Δ = absolute <relative> (impact), ø = not affected, ? = missing data
Powered by Codecov. Last update 091df20...4807976. Read the comment docs.

@github-actions
Copy link

rust/kafka/Cargo.toml Outdated Show resolved Hide resolved
@andygrove
Copy link
Member

andygrove commented Dec 19, 2020

Thanks @kflansburg this is interesting. Would you mind explaining your use case for this? It has been a while since I used Kafka personally and I am wondering what the benefit is to have the messages in Arrow format.

Would the intent be to also use Arrow for the payload to take full advantage of this? For example, allowing DataFusion to run SQL queries against Kafka topics similar to KSQL?

@kflansburg
Copy link
Author

Hey @andygrove, this is definitely not a great use-case for Arrow since the format is not columnar, but I'm hoping to implement micro-batch style processing (possibly in DataFusion / Ballista), similar to Spark Structured Streaming.

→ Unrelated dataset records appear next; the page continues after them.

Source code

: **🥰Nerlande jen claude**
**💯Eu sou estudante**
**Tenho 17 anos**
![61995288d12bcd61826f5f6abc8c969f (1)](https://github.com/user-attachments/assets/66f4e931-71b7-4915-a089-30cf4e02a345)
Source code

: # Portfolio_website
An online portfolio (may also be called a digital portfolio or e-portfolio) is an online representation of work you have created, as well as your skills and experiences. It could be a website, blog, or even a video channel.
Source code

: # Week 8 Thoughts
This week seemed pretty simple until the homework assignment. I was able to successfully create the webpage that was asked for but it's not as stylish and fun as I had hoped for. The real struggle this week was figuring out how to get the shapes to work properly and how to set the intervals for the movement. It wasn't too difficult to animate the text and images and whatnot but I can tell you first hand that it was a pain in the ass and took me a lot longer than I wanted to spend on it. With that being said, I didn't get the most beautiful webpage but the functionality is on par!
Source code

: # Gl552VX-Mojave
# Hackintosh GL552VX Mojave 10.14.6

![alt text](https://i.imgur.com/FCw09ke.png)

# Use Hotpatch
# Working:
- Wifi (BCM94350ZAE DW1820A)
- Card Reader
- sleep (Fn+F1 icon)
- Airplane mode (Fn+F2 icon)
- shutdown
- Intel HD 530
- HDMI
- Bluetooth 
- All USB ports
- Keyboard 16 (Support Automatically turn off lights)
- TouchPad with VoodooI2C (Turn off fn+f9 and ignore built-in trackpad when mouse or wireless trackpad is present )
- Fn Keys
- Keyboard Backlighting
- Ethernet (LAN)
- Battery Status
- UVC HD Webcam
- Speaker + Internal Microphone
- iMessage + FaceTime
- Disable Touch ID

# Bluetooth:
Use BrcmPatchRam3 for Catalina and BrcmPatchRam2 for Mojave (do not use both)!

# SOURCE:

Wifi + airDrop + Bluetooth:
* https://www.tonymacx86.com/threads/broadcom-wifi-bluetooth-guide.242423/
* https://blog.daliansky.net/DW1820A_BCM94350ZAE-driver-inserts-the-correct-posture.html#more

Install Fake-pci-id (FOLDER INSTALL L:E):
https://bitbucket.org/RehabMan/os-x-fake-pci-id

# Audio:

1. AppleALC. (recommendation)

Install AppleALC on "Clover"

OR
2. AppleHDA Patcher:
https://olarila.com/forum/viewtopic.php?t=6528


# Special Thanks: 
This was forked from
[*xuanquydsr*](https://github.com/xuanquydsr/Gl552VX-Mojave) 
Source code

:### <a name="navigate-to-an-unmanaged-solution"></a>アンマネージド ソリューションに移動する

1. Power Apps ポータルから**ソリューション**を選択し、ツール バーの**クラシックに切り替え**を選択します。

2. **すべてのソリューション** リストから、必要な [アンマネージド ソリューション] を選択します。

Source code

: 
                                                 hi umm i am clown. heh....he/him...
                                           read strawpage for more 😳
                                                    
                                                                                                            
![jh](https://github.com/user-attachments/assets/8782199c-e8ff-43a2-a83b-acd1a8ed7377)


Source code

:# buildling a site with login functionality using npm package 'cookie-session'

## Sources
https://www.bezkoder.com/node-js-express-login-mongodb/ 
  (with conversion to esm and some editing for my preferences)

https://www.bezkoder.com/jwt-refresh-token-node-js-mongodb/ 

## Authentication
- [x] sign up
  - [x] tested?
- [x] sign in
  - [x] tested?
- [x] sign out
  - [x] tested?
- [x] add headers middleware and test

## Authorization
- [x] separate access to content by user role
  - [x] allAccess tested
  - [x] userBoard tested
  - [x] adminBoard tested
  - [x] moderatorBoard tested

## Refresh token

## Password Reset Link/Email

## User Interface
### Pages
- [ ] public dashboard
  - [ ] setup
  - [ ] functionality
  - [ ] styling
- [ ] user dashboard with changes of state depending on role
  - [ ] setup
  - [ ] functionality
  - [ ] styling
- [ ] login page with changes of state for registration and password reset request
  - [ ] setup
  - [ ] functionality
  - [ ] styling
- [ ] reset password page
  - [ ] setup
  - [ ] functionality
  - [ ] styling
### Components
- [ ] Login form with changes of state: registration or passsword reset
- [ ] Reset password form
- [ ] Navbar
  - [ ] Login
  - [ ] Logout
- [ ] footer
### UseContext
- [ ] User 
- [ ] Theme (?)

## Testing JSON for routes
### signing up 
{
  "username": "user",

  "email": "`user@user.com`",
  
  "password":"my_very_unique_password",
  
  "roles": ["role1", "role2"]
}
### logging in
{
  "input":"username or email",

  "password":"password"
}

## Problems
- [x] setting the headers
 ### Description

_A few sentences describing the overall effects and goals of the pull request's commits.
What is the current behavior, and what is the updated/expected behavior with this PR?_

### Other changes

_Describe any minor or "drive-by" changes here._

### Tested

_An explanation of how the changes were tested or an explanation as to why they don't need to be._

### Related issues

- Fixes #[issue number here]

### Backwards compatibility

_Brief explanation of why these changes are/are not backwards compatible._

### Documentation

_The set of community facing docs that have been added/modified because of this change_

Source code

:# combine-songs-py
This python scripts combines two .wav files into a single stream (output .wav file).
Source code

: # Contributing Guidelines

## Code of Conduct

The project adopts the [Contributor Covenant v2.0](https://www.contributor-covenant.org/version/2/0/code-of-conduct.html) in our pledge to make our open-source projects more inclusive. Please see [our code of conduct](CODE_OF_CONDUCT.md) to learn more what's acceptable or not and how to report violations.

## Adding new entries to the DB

I really like your idea of using Kafka as a transport layer for Arrow Flight messages. I was planning to try to implement some sort of JSON parsing -> Arrow StructArray for the Kafka payload field, but parsing it as Arrow flight would be very cool as well.

FYI I'm working now to resolve the CI issues related to compiling and/or linking against librdkafka, but it may not be possible to get this to build without including this dependency.

@nevi-me
Copy link
Contributor

nevi-me commented Dec 19, 2020

Hi @kflansburg this is some great work. I've just gone through the code briefly.

I really like your idea of using Kafka as a transport layer for Arrow Flight messages.

I'd be interested in seeing how we could go about with implementing this.

I was planning to try to implement some sort of JSON parsing -> Arrow StructArray for the Kafka payload field, but parsing it as Arrow flight would be very cool as well.

Our JSON reader already has the building blocks needed to trivially do this, and after #8938, you should be able to read all nested JSON types.

I played around with converting Avro messages from Kafka into Arrow data. This would also be an interesting use-case for your streaming usecase.


There is a slight downside to having the arrow-kafka live in this repository, which is that librdkafka isn't trivial to install in Windows (I use it in WSL instead). So from a development perspective, it might impose some load on developers (esp drive-by contributions).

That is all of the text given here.